Among the most common, benign uncreative lesions are:
- Aphothous Stomatitis (also known as the common) – is the most common type of oral ulceration that affects about 20% of the general population, with 50% prevalence in those individuals experiencing some form of psychological stress. These lesions begin as reddish areas that develop intone a whitish-yellow area with a red halo. The number of lesions may vary from one to hundreds, and can be quite painful for 10-14 days. Treatment includes topical antibiotics, antiseptic rinses, and dietary supplements. Sometimes topical corticosteroids are required to help resolve the symptoms and limit their recurrence.
- Traumatic Ulcers – as the name suggests, are ulcers that are caused by some form of trauma to the superficial layers of the soft tissues in the mouth. They can arise from dental injections, biting the cheek, tongue or lip, or getting poked by a sharp crust of bread or chip, etc. They are usually seen on the tongue lips or inside of the cheeks. They can present as a painful, single lesion with a reddish border and a yellow, puss-like center. This area will heal on its own, but can be made to feel more comfortable by using topical numbing agents or rinses.
- Herpes Simplex – There are two strains of the herpes simplex virus. Type I (HSV-1) and Type II (HSV-2). HSV-1 is the type that is associated with the lips moth and face and transmitted via saliva, while HSV-2 is usually sexually transmitted. HSV-1 is the most common type of herpes virus and many people develop the related sores (lesions) inside the mouth, such as cold sores (fever blisters). HSV is never eliminated from the body, but stays dormant and can reactivated, causing symptoms. When the virus is active, painful ulcerations can develop, but the main indicator of a primary infection is a diffuse, reddish and painful gum inflammation. Multiple pinhead reddish ulcers tend to cluster and join together over several days. It is normal to experience fever and enlarged lymph nodes during this time. Diagnosis is usually made by lab tests of the cells and tissue. Treatment of the primary infection includes fever reducing medications and fluid management. Antiviral medications such as acyclovir will help to lessen the duration and severity of the lesions. There is no known cure for HSV infection, but treatments can reduce the likelihood of the virus spreading and manifesting itself.

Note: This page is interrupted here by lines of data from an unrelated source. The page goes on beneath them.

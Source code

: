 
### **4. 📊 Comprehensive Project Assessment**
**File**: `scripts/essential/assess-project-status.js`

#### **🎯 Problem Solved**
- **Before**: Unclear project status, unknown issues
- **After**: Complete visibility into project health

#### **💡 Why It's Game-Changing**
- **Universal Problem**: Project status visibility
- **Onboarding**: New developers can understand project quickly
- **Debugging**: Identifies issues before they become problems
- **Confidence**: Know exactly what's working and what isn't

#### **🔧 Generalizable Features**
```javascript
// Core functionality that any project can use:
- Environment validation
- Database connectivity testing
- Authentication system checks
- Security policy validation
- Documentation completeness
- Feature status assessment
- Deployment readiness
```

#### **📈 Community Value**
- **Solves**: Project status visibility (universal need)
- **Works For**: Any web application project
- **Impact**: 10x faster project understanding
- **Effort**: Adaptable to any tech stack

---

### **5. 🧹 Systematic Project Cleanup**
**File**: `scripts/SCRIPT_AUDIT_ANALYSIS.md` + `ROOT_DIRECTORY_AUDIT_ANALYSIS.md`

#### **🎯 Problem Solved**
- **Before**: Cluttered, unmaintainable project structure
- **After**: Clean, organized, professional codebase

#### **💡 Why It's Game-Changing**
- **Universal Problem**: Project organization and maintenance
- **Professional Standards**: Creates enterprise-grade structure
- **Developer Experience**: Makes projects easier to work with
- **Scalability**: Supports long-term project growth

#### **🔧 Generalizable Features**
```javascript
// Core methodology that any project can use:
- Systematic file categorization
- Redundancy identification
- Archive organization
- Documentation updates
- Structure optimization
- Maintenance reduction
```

- Acute Necrotizing Ulcerative Gingivitis (ANUG) – This disorder, also known as “trench mouth”, was common among the soldiers during World War I. ANUG is most often brought about by stress and a diminished resistance. Other factors that cause NUG include: smoking, poor oral hygiene and inadequate nutrition. It is a painful infection with crater-like ulcerations, swelling, sloughing off of dead tissue from the mouth, and accompanied by a bad odor from the area. Fever, enlarged lymph glands and malaise (general discomfort or uneasiness) are sometimes present, too. Treatment includes cleaning out the bad tissue, followed by an antibacterial rinse such as chlorhexidine or diluted hydrogen peroxide. Rest, proper diet, nutritional supplements and proper home care, as well as abstaining from smoking, alcohol and spicy foods, will also speed the healing process.
- Lichen Planus – Oral lichen planus is a chronic autoimmune inflammatory condition that can affect the lining of your mouth, and usually manifests as scattered, white, pinhead elevation that are interconnected by white lines to appear like lacy white patches. Oral lichen planus occurs most often on the inside of your cheeks but also can affect your gums, tongue, lipsand other parts of your mouth. Sometimes oral lichen planus can involve your throat or esophagus. An initial episode of oral lichen planus may last for weeks or months, but it is usually a chronic condition that can last for many years. Although there’s no cure at this time, this condition can be managed with medications and home remedies.